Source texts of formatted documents
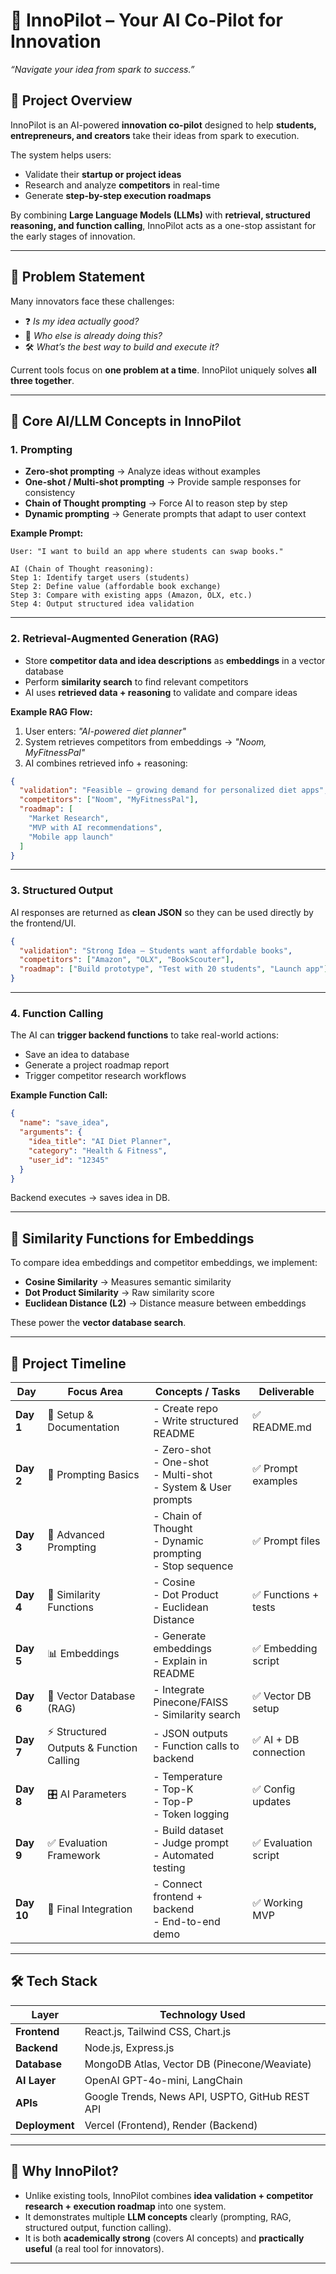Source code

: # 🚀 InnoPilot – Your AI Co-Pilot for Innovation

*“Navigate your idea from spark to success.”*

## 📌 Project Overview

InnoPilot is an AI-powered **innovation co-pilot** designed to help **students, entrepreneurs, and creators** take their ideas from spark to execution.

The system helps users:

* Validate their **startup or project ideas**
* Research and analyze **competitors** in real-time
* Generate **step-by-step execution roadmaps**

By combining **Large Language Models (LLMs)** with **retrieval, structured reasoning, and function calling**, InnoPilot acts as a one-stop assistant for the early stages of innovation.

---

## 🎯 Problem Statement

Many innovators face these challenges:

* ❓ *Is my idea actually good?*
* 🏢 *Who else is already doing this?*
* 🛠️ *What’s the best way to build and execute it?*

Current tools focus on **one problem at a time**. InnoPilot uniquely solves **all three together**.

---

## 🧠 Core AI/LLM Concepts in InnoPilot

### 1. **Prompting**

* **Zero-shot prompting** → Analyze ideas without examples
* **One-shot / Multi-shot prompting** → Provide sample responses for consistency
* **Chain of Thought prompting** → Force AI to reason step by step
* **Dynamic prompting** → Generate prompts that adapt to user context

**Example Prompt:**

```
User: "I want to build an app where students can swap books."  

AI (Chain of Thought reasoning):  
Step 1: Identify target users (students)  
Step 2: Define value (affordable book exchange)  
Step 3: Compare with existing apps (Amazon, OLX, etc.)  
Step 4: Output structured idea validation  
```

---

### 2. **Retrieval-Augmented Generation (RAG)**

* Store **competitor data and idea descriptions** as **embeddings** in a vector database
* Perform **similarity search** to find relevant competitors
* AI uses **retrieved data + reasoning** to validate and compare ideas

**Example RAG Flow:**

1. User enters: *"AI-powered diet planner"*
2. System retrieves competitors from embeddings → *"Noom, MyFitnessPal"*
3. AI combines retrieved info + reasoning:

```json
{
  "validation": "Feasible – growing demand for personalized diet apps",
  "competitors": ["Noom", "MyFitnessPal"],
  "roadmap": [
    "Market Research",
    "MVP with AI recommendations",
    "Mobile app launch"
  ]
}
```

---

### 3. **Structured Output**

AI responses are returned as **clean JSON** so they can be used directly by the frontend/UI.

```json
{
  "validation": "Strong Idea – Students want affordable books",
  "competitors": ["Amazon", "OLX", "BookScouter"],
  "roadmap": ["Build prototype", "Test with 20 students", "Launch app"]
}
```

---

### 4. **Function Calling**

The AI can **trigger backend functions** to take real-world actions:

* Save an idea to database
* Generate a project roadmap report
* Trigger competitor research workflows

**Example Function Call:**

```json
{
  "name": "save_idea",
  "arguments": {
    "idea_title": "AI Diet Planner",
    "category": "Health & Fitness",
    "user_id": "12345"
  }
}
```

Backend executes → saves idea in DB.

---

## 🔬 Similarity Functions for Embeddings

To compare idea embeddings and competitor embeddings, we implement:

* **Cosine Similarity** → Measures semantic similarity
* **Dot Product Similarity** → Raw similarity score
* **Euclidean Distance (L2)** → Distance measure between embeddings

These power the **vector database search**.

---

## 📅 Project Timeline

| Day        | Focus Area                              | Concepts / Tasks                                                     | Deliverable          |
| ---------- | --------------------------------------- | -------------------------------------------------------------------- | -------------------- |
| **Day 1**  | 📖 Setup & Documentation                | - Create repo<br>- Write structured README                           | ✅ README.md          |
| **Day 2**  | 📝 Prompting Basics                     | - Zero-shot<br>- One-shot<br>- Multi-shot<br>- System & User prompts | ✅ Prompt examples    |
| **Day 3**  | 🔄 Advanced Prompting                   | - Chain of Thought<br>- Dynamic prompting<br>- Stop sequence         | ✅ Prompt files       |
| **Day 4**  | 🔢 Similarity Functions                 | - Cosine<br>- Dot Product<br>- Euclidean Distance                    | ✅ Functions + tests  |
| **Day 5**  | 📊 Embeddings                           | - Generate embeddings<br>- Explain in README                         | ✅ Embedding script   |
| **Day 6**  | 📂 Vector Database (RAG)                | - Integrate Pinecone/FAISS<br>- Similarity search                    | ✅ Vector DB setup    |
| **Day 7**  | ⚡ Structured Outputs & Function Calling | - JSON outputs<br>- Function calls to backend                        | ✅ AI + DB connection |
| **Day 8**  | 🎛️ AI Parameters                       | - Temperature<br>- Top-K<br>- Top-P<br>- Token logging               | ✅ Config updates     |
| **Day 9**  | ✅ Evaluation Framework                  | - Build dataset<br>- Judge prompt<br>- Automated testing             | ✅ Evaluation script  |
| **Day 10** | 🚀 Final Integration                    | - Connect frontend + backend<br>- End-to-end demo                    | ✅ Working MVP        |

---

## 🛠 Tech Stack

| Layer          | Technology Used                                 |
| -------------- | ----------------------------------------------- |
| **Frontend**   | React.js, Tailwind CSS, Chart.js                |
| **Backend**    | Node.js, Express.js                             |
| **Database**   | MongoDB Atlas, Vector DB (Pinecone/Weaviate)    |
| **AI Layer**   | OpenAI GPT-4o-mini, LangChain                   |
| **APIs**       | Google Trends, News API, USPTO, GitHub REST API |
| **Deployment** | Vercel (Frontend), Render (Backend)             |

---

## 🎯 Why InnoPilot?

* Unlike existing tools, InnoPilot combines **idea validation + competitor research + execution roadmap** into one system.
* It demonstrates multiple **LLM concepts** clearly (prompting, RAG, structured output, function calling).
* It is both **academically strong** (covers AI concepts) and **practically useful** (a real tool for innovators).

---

YOUR OBJECTIVE
Which lines of the data contain the string "combines"? Copy each of them.

RESULT OF THIS TASK
3. AI combines retrieved info + reasoning:
* Unlike existing tools, InnoPilot combines **idea validation + competitor research + execution roadmap** into one system.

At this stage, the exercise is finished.